NASA is training an AI to detect fresh criminals on Mars


for the past 15 years, NASA’s Mars Reconnaissance Orbiter has been studying its climate and geology around the red planet. Each day, the orbiter sends back a treasure trove of images and other sensor data that NASA scientists have used to scout for safe landing sites for rovers and understand the distribution of water ice on the planet. Of particular interest to scientists are crater photographs of orbiters, which may provide a window into the planet’s deep history. NASA engineers are still working on a mission to return samples from Mars; Without rocks that would help them check remote satellite data with conditions on the surface, they should make a lot of educated guesses to determine the age and composition of each crater.

For now, they need other methods to manipulate that information. One tried and true method is to separate the ages of the oldest craters from the characteristics of the latest people on the planet. Since scientists can know the age of some recent impact sites in a few years or within a few weeks – they can use them as a baseline to determine the age and composition of older craters. They are having problems. Coming through a planet’s worth of image data in search of naughty signs of fresh effects is a tedious task, but it’s exactly the type of problem an AI created to solve.

At the end of last year, NASA researchers first used machine-learning algorithms to search for fresh Martian craters. AI discovered dozens of them hidden in image data from the Mars Reconnaissance Orbiter and suggested a new way of studying the planets in our solar system. “From a science perspective, it’s exciting because it’s increasing our knowledge of those characteristics,” says Kiri Wagstaff, a computer scientist at NASA’s Jet Propulsion Laboratory and a leader of the research team. “The data was there all the time, it’s just that we didn’t see it ourselves.”

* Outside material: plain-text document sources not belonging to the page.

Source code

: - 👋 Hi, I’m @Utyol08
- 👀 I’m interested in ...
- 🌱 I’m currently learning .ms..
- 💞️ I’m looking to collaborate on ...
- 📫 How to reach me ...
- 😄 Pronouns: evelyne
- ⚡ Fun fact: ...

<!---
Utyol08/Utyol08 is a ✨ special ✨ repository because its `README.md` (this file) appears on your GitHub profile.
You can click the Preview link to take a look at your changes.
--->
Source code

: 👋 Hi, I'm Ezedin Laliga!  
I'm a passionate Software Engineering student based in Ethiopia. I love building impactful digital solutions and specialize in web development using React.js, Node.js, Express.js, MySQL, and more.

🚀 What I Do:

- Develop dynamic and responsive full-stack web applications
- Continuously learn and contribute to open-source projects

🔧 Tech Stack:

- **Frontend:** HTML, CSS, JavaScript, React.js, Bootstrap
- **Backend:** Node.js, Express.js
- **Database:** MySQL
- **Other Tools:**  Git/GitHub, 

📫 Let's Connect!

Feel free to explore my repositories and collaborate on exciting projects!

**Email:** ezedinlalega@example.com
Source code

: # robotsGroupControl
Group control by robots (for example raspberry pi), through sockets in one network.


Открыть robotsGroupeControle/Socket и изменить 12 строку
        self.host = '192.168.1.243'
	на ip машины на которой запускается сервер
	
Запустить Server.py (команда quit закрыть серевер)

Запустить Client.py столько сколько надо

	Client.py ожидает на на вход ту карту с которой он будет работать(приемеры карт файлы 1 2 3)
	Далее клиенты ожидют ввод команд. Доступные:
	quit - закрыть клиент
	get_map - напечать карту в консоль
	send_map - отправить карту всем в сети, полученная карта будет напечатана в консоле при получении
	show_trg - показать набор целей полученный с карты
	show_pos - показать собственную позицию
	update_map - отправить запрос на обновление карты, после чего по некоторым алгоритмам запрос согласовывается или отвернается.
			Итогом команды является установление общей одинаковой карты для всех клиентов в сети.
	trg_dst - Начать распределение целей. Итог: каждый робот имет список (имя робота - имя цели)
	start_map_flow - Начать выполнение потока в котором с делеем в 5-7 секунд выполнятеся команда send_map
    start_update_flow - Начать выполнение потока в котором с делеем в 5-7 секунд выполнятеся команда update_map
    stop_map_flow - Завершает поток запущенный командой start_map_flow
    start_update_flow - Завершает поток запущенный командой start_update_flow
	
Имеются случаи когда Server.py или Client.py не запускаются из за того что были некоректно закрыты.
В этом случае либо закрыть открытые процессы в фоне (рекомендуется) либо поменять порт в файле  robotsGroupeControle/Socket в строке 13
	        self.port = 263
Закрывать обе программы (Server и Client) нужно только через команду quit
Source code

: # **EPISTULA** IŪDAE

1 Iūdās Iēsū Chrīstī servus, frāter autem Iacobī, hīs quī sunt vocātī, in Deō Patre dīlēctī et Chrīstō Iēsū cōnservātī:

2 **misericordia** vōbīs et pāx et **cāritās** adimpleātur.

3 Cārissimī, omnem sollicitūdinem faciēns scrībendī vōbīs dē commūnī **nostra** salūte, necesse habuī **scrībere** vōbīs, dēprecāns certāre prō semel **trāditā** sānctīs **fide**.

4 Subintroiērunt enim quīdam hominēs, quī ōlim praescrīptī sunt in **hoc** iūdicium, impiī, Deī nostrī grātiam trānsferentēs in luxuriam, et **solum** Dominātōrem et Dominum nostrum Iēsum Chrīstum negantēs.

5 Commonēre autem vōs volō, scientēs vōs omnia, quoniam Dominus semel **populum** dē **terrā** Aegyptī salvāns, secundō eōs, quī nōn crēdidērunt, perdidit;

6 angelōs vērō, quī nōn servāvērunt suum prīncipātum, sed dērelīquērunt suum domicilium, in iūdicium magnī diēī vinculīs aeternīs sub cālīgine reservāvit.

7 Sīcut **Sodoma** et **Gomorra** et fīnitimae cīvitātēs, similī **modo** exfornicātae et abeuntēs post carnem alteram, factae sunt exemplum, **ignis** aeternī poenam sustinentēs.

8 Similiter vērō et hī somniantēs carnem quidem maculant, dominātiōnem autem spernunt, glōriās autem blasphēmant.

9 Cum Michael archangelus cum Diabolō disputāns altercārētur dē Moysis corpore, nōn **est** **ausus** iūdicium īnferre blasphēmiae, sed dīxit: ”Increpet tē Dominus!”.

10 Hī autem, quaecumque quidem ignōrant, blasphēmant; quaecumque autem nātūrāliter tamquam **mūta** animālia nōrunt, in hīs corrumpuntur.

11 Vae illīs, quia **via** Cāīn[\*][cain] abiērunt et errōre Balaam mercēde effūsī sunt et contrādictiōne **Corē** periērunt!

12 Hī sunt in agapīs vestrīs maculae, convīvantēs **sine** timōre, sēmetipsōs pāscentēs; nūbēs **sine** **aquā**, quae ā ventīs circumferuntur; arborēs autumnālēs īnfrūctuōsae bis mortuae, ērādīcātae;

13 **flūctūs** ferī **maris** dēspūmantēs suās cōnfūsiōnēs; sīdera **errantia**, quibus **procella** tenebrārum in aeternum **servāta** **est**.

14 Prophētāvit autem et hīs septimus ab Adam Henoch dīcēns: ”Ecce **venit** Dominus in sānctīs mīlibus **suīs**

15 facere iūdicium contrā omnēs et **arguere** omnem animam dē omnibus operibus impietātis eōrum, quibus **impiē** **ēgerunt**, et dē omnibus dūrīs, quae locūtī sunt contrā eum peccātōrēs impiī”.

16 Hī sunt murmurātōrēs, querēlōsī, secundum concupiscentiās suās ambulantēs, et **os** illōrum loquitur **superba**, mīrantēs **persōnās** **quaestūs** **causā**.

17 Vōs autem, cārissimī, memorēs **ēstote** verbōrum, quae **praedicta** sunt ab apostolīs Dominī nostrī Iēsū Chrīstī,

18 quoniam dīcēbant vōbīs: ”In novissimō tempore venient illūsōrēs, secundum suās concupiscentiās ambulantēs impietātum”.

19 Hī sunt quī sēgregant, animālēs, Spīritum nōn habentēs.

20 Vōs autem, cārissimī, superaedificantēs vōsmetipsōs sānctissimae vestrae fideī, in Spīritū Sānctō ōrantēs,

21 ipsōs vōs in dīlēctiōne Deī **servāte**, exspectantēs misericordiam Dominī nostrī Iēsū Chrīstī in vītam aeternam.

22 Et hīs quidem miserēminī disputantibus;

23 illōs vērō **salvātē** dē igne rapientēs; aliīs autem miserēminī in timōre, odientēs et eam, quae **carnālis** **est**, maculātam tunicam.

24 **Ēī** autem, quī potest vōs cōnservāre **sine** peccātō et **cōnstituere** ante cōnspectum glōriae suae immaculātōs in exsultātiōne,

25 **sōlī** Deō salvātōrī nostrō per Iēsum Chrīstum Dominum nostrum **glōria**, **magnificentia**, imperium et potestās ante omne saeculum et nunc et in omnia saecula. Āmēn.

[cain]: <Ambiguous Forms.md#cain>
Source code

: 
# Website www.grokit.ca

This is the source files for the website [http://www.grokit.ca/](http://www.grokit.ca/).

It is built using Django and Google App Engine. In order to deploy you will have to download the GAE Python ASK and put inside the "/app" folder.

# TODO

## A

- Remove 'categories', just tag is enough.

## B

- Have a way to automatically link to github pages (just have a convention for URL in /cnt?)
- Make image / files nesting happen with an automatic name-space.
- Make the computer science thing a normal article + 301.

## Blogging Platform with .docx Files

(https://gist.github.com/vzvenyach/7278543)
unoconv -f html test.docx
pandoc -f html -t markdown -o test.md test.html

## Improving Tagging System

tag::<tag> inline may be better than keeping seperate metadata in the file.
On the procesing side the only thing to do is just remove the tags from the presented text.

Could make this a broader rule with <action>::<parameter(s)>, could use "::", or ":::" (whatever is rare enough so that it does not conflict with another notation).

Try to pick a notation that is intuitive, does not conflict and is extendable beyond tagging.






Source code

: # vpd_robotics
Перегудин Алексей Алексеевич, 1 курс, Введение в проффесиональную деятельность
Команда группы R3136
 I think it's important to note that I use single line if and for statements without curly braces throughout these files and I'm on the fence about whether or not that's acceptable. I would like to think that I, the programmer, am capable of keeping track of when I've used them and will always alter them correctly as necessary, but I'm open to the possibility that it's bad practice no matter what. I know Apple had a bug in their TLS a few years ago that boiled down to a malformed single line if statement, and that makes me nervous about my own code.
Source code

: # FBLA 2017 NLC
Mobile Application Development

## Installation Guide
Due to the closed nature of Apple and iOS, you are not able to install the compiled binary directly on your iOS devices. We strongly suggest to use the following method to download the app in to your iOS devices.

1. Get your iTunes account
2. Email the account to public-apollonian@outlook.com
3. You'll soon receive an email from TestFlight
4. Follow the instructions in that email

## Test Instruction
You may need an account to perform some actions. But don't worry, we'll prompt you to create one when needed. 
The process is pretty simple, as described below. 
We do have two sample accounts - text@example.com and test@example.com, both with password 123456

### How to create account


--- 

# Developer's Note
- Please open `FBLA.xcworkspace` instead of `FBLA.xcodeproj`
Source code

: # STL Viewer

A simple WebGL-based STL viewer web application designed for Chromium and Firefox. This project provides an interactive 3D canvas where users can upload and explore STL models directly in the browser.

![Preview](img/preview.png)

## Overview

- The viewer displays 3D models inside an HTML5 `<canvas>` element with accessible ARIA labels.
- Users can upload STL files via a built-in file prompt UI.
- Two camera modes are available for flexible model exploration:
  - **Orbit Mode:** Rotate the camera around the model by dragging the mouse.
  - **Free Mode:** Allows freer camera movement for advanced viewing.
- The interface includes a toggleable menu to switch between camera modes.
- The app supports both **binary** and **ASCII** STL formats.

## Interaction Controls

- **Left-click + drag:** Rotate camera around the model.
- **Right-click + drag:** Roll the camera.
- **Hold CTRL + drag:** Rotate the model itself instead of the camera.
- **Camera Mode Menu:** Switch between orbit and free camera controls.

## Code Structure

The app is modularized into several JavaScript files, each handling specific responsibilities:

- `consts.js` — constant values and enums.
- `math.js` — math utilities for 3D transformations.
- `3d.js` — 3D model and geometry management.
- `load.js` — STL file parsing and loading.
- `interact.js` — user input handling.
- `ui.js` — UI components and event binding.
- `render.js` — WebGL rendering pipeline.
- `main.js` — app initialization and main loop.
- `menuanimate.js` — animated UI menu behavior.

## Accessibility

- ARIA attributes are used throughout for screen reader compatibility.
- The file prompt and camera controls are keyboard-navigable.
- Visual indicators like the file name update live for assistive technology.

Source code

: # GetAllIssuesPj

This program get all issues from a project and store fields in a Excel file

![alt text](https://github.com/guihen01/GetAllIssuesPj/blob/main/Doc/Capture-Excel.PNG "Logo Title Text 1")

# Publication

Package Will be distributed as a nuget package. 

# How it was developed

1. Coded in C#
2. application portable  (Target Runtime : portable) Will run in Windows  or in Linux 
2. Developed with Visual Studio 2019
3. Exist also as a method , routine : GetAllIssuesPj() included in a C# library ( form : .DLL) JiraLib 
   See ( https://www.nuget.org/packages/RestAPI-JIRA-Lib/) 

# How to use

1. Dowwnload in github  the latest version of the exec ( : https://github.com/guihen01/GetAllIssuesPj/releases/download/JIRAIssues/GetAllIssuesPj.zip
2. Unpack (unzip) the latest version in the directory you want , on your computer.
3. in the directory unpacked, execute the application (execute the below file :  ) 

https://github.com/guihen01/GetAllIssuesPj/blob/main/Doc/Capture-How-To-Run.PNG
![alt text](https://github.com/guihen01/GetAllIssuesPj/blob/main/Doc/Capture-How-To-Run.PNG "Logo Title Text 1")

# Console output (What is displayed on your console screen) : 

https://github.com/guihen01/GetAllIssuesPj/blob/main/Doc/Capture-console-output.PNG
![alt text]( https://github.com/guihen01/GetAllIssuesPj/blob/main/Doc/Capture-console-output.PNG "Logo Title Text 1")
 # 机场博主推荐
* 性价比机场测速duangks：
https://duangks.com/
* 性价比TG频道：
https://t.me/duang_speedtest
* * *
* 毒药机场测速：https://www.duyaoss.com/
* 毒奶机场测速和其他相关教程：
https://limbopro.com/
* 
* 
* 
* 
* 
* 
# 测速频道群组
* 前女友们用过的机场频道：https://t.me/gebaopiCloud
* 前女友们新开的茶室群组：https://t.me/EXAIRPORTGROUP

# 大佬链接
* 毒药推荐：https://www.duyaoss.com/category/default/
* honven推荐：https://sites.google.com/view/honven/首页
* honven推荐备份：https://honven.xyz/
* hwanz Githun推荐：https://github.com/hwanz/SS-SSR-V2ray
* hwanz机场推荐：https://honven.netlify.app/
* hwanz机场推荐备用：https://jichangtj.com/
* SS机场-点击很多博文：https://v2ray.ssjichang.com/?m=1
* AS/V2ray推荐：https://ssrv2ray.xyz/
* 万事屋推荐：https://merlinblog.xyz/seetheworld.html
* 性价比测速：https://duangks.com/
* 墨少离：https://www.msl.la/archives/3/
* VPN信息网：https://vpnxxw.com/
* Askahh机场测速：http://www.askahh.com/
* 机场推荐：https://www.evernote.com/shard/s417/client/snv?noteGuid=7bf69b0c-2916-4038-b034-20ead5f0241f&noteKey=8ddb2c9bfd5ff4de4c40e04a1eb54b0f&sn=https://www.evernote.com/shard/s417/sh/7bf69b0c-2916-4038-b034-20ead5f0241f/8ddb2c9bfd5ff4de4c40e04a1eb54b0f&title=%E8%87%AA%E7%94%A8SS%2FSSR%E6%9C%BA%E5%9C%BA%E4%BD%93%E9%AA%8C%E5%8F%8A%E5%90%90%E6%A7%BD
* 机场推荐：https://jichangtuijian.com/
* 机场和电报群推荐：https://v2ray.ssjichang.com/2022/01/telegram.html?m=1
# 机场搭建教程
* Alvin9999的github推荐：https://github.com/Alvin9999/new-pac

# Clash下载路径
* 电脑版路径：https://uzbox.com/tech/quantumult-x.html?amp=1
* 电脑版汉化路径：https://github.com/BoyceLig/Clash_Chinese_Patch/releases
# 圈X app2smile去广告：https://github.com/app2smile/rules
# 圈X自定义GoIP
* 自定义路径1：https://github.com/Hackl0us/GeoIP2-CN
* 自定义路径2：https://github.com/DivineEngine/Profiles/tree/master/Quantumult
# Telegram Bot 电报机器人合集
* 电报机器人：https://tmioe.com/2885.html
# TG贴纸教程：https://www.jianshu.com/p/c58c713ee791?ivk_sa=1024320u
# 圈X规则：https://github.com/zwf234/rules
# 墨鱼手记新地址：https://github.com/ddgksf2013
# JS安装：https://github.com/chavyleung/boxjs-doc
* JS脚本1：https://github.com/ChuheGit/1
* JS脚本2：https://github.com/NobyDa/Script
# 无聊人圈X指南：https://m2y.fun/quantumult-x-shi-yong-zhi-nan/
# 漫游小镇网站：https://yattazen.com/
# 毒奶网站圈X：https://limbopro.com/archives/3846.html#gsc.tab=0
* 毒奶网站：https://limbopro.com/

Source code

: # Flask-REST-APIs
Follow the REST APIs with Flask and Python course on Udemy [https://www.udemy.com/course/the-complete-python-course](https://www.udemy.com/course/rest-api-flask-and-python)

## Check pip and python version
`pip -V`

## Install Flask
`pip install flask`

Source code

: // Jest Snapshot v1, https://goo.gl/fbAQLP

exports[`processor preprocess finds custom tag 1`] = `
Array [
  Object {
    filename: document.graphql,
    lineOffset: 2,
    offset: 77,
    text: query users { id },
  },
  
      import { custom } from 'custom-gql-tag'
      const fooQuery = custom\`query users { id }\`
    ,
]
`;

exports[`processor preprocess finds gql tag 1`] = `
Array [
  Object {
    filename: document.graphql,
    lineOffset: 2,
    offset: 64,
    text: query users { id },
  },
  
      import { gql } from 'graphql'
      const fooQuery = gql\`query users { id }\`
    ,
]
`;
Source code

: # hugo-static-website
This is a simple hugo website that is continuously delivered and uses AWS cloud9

The Mars Reconnaissance Orbiter has three cameras, but Wagstaff and his colleagues trained their AI using images from their Context and Highrise imagers. The reference is a grayscale camera with relatively low resolution, while HiRISE uses the largest reflecting telescope ever sent in deep space to produce images with approximately three times higher resolution than those used on Google Maps.

First, AI was given nearly 7,000 orbiter photographs of Mars — some with pre-discovered craters and others — to teach the algorithm how to detect a recent strike. After being able to accurately locate craters in the classifier training set, Wagstaff and his team loaded the algorithm on a supercomputer at the Jet Propulsion Laboratory and used it to comb through a database of more than 112,000 images from the orbiter .

“There’s nothing new in the underlying machine-learning technology,” says Wagstaff. “We used a standardized standard network to analyze image data, but it is still a challenge to implement it on a large scale. It was one of the things that we had to fight here. “

The most recent craters on Mars are small and can be only a few feet apart, meaning that they appear as deep pixelated bloats on contact images. If the algorithm compares the image of the candidate pit with an earlier picture from the same region and finds that it is missing the dark patch, then there is a good chance that a new pit has been found. The date of the earlier image also helps to establish the time when the effect occurs.

Once the AI ​​had identified some promising candidates, NASA researchers were able to confirm that the craters were indeed present with the orbiter’s high-resolution camera. Last August, the team received its first confirmation when the orbiter photographed a group of craters identified by the algorithm. This was the first time an AI had discovered a pit on another planet. “There was no guarantee that new things would happen,” Wagstaff says. “But there were so many of them, and our big question is, what makes them hard to find?”